282.28
Revisiting the Cost of Skin Color in African American Adolescents

Monday, 16 July 2018: 18:15
Location: 501 (MTCC SOUTH BUILDING)
Oral Presentation
Patricia LOUIE, University of Toronto, Canada
Recent research on skin tone and health have found that African Americans with darker skin have worse physical and mental health than African Americans with lighter skin. Does skin tone have the same impact on the health of African American adolescents? If skin tone is an embodied social status, with darker skinned African American adults experiencing greater inequality relative to lighter skinned African American adults, then we should observe similar patterns of health in adolescent populations.
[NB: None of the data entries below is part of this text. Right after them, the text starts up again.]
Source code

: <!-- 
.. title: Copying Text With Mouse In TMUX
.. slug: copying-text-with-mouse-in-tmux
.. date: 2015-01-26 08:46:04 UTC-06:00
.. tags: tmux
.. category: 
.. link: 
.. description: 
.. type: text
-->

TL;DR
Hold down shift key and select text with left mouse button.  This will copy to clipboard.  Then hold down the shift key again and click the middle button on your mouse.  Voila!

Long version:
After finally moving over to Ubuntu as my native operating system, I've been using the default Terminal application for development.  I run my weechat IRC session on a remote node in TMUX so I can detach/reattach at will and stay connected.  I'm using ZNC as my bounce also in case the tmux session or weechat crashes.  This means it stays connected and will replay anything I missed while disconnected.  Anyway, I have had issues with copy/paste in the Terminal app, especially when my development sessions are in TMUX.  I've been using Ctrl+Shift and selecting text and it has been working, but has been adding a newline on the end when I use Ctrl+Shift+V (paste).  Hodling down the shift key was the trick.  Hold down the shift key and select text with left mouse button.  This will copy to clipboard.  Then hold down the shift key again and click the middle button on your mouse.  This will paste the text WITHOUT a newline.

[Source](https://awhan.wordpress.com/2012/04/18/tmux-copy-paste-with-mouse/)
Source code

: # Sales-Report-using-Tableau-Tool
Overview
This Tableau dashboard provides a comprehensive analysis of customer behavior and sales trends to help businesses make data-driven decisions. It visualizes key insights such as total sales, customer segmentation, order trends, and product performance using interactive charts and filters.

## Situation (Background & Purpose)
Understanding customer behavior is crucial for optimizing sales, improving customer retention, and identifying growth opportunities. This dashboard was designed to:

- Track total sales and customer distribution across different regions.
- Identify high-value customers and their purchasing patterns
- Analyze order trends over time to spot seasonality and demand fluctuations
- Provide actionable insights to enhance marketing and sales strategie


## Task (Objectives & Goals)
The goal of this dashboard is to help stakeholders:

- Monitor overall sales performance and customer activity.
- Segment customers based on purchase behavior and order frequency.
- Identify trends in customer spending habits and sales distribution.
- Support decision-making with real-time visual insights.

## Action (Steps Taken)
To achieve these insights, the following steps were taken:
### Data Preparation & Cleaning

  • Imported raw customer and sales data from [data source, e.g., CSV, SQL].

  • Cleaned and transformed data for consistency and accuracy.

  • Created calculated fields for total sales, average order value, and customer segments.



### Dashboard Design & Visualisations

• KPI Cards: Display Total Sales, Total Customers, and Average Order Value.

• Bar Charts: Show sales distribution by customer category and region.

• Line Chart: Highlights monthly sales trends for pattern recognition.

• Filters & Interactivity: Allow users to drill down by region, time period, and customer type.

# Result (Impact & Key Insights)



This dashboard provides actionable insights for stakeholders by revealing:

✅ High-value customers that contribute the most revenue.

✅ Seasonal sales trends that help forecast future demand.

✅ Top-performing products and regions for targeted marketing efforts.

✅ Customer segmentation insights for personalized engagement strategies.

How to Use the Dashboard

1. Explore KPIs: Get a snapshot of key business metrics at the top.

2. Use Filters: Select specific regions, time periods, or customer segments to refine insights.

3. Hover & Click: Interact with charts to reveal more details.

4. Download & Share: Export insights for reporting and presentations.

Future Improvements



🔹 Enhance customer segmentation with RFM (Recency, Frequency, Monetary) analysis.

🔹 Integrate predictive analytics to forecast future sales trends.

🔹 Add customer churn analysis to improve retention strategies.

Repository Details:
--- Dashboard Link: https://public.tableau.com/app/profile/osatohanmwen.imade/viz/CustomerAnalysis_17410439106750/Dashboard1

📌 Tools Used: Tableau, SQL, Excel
Using data from the National Survey of American Life: Adolescent Supplement, this paper investigates whether the impact of skin tone on health for African American adolescents mirror the results previously observed in adult populations. Findings indicate that skin tone is not significantly related to CESD depression, self-rated health, and self-rated mental health, a challenge to the skin tone patterning of health in the NSAL adult sample. These results are cautiously interpreted as suggesting that exposure time matters and that the impact of discrimination accumulates throughout the life course, perhaps gaining salience at different points in the life course. Results are discussed in terms of the life course patterning of health that are tied to larger cumulative disadvantages.